**Task to complete**
The data below should be restated word for word, with every picture omitted.

== Task input

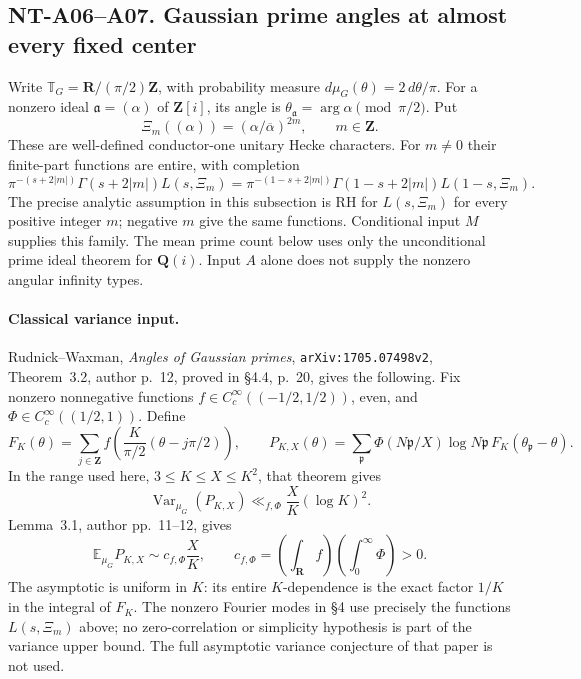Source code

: \subsection*{NT-A06--A07. Gaussian prime angles at almost every fixed center}

Write \(\mathbb T_G=\mathbf R/(\pi/2)\mathbf Z\), with probability
measure \(d\mu_G(\theta)=2\,d\theta/\pi\). For a nonzero ideal
\(\mathfrak a=(\alpha)\) of \(\mathbf Z[i]\), its angle is
\(\theta_{\mathfrak a}=\arg\alpha\pmod{\pi/2}\). Put
\[
 \Xi_m((\alpha))=(\alpha/\overline\alpha)^{2m},
 \qquad m\in\mathbf Z .
\]
These are well-defined conductor-one unitary Hecke characters.
For \(m\ne0\) their finite-part functions are entire, with completion
\[
 \pi^{-(s+2|m|)}\Gamma(s+2|m|)L(s,\Xi_m)
 =
 \pi^{-(1-s+2|m|)}\Gamma(1-s+2|m|)L(1-s,\Xi_m).
\]
The precise analytic assumption in this subsection is RH for
\(L(s,\Xi_m)\) for every positive integer \(m\); negative \(m\)
give the same functions. Conditional input \(M\) supplies this family.
The mean prime count below uses only the unconditional prime ideal
theorem for \(\mathbf Q(i)\). Input \(A\) alone does not supply the
nonzero angular infinity types.

\paragraph{Classical variance input.}
Rudnick--Waxman, \emph{Angles of Gaussian primes},
\texttt{arXiv:1705.07498v2}, Theorem~3.2, author p.~12,
proved in \S4.4, p.~20, gives the following. Fix nonzero nonnegative
functions \(f\in C_c^\infty((-1/2,1/2))\), even, and
\(\Phi\in C_c^\infty((1/2,1))\). Define
\[
 F_K(\theta)=\sum_{j\in\mathbf Z}
 f\left(\frac{K}{\pi/2}(\theta-j\pi/2)\right),\qquad
 P_{K,X}(\theta)=
 \sum_{\mathfrak p}\Phi(N\mathfrak p/X)\log N\mathfrak p\,
                         F_K(\theta_{\mathfrak p}-\theta).
\]
In the range used here, \(3\le K\le X\le K^2\), that theorem gives
\[
 \operatorname{Var}_{\mu_G}(P_{K,X})
       \ll_{f,\Phi}\frac{X}{K}(\log K)^2.             \tag{A06.1}
\]
Lemma~3.1, author pp.~11--12, gives
\[
 \mathbb E_{\mu_G}P_{K,X}
       \sim c_{f,\Phi}\frac XK,\qquad
 c_{f,\Phi}=\left(\int_{\mathbf R}f\right)
            \left(\int_0^\infty\Phi\right)>0.        \tag{A06.2}
\]
The asymptotic is uniform in \(K\): its entire \(K\)-dependence is
the exact factor \(1/K\) in the integral of \(F_K\).
The nonzero Fourier modes in \S4 use precisely the functions
\(L(s,\Xi_m)\) above; no zero-correlation or simplicity hypothesis
is part of the variance upper bound. The full asymptotic variance
conjecture of that paper is not used.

====

**Problem solution**
Source code

: \subsection*{NT-A06--A07. Gaussian prime angles at almost every fixed center}

Write \(\mathbb T_G=\mathbf R/(\pi/2)\mathbf Z\), with probability
measure \(d\mu_G(\theta)=2\,d\theta/\pi\). For a nonzero ideal
\(\mathfrak a=(\alpha)\) of \(\mathbf Z[i]\), its angle is
\(\theta_{\mathfrak a}=\arg\alpha\pmod{\pi/2}\). Put
\[
 \Xi_m((\alpha))=(\alpha/\overline\alpha)^{2m},
 \qquad m\in\mathbf Z .
\]
These are well-defined conductor-one unitary Hecke characters.
For \(m\ne0\) their finite-part functions are entire, with completion
\[
 \pi^{-(s+2|m|)}\Gamma(s+2|m|)L(s,\Xi_m)
 =
 \pi^{-(1-s+2|m|)}\Gamma(1-s+2|m|)L(1-s,\Xi_m).
\]
The precise analytic assumption in this subsection is RH for
\(L(s,\Xi_m)\) for every positive integer \(m\); negative \(m\)
give the same functions. Conditional input \(M\) supplies this family.
The mean prime count below uses only the unconditional prime ideal
theorem for \(\mathbf Q(i)\). Input \(A\) alone does not supply the
nonzero angular infinity types.

\paragraph{Classical variance input.}
Rudnick--Waxman, \emph{Angles of Gaussian primes},
\texttt{arXiv:1705.07498v2}, Theorem~3.2, author p.~12,
proved in \S4.4, p.~20, gives the following. Fix nonzero nonnegative
functions \(f\in C_c^\infty((-1/2,1/2))\), even, and
\(\Phi\in C_c^\infty((1/2,1))\). Define
\[
 F_K(\theta)=\sum_{j\in\mathbf Z}
 f\left(\frac{K}{\pi/2}(\theta-j\pi/2)\right),\qquad
 P_{K,X}(\theta)=
 \sum_{\mathfrak p}\Phi(N\mathfrak p/X)\log N\mathfrak p\,
                         F_K(\theta_{\mathfrak p}-\theta).
\]
In the range used here, \(3\le K\le X\le K^2\), that theorem gives
\[
 \operatorname{Var}_{\mu_G}(P_{K,X})
       \ll_{f,\Phi}\frac{X}{K}(\log K)^2.             \tag{A06.1}
\]
Lemma~3.1, author pp.~11--12, gives
\[
 \mathbb E_{\mu_G}P_{K,X}
       \sim c_{f,\Phi}\frac XK,\qquad
 c_{f,\Phi}=\left(\int_{\mathbf R}f\right)
            \left(\int_0^\infty\Phi\right)>0.        \tag{A06.2}
\]
The asymptotic is uniform in \(K\): its entire \(K\)-dependence is
the exact factor \(1/K\) in the integral of \(F_K\).
The nonzero Fourier modes in \S4 use precisely the functions
\(L(s,\Xi_m)\) above; no zero-correlation or simplicity hypothesis
is part of the variance upper bound. The full asymptotic variance
conjecture of that paper is not used.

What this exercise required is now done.